Le début de la relation franco-saoudienne est communément renvoyé à la rencontre, à Paris, le 2 juin 1967, du roi Fayçal Abdelaziz al-Saoud (1964-1975) et du président Charles de Gaulle (1958-1969). A l’époque, l’Arabie saoudite entend contrecarrer l’influence nassérienne dans la région (4) et consacrer son indépendance et sa propre autorité. Elle croise l’ambition française de s’ériger comme un acteur incontournable dans la gestion des crises du Moyen-Orient, et l’ambition plus proprement gaullienne, de se distancer de la tutelle américaine. La première visite du roi d’Arabie saoudite en France en 1967 au président de Gaulle était ainsi directement motivée par la question israélo-palestinienne dans laquelle, contrairement aux Etats-Unis, la France prit plus singulièrement partie pour la cause palestinienne. En effet, l’interprétation française de la résolution 242 du Conseil de sécurité de l’ONU, votée le 22 novembre 1967 à la suite de la Guerre des Six jours, appelait au retrait d’Israël de « tous les territoires occupés » contrairement à l’interprétation américaine qui ne spécifiait pas l’identité des territoires en question. La déclaration controversée du président français lors d’une conférence de presse, le même mois de novembre 1967, qui présentait le peuple juif comme "un peuple d’élite, sûr de lui, fier et dominateur" actait également d’une certaine ligne de conduite pro-palestinienne qui a été appréciée par les pays arabes dont l’Arabie saoudite.

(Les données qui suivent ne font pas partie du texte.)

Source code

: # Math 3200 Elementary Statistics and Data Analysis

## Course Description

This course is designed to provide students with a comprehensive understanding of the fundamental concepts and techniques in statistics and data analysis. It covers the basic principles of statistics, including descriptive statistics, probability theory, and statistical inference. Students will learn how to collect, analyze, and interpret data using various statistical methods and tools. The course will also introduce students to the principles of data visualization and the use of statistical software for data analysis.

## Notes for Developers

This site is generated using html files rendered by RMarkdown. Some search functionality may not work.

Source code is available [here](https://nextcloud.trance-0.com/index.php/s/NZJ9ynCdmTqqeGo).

De Gaulle posa par ailleurs les fondements d’une relation franco-saoudienne intéressée et centralisée autour du deal « pétrole contre armement » qui devait assurer les besoins énergétiques de la France après la nationalisation du pétrole algérien (5). Une politique payante puisque dans les années 1970, les exportations de pétrole vers la France initièrent une croissance exponentielle (6). A la fin de l’année 1975, l’Arabie saoudite couvrait jusqu’à 36% du total des importations françaises. Par ailleurs, le choc pétrolier de 1973 finit de mettre en évidence l’importance de l’entretien d’une bonne relation avec l’Arabie saoudite. En tant que pétromonarchie détentrice du quart des réserves pétrolières mondiales, celle-ci se révélait véritablement, à la faveur de cette crise, comme la principale puissance régionale du fait de son potentiel de nuisance économique par l’instrumentalisation politique du pétrole. Dans le contexte d’embargo imposé par l’Arabie saoudite aux alliés d’Israël, les bonnes relations nouées et les positions françaises sur le dossier palestinien se révélèrent alors un atout considérable qui permit de négocier une paix séparée.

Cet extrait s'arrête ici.